*** SUPPLIED MATERIAL
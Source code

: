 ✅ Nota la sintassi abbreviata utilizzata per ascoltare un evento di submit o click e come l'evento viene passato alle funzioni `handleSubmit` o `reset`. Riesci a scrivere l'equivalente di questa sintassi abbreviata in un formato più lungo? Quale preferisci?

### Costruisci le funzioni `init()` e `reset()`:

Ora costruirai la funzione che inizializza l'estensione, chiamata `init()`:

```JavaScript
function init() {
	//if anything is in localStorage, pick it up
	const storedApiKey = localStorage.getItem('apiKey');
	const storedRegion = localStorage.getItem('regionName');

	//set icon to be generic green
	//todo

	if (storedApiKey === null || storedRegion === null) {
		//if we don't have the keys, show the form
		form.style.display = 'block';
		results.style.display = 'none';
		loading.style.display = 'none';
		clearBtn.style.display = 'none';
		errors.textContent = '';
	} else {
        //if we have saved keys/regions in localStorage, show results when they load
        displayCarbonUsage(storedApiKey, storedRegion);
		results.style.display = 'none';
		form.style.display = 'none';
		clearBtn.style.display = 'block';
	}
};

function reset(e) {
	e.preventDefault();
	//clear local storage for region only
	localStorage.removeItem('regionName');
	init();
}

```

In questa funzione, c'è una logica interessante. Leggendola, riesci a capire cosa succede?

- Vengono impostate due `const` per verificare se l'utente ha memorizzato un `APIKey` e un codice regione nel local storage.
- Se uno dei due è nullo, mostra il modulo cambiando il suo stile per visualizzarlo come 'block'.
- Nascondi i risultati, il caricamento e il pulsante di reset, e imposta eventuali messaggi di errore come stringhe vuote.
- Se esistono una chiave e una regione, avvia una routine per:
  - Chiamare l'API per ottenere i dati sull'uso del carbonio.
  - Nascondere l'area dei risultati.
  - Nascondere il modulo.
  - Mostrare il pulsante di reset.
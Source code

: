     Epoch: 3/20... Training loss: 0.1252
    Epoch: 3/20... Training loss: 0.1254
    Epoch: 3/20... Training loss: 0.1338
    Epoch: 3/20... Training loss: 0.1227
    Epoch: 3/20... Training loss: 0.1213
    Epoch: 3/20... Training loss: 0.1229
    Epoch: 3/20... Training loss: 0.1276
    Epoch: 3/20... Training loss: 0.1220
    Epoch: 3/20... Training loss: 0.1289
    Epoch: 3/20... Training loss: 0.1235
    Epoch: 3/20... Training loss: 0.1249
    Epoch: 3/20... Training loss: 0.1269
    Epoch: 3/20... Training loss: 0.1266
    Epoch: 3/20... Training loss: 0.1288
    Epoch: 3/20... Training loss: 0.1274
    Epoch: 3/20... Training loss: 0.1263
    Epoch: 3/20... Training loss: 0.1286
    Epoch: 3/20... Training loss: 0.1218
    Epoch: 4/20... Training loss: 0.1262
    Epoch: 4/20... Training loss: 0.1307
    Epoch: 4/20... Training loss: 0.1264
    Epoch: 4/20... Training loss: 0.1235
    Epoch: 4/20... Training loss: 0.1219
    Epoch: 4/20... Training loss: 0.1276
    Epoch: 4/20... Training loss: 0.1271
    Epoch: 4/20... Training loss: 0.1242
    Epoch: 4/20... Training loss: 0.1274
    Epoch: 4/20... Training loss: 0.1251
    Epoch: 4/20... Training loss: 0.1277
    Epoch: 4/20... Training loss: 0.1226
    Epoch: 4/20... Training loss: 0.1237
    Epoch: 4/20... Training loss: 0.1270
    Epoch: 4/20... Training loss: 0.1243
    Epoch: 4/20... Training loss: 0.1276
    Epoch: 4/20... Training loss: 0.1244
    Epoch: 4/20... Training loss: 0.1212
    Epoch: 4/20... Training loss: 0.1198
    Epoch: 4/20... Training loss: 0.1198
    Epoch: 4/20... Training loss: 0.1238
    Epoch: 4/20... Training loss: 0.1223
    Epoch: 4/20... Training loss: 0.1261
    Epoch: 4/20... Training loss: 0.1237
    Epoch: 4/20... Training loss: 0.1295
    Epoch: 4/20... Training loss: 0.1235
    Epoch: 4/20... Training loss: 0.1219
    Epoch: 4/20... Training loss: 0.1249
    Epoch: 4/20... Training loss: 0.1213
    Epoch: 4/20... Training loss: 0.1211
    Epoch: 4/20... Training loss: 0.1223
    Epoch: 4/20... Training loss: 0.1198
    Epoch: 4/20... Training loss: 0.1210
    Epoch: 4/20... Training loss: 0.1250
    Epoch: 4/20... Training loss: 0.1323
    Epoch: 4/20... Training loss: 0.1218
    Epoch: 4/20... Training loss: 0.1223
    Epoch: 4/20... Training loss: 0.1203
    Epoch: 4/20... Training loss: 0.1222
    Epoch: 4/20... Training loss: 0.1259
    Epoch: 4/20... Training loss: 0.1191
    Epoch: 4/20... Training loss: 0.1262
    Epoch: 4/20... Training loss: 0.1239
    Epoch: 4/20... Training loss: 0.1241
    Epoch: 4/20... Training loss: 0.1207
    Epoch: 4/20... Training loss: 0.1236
******
- **YOUR INSTRUCTIONS**
Search the entries for "have" and copy out each line that has it.

- **ANSWER TO THIS EXERCISE**
		//if we don't have the keys, show the form
        //if we have saved keys/regions in localStorage, show results when they load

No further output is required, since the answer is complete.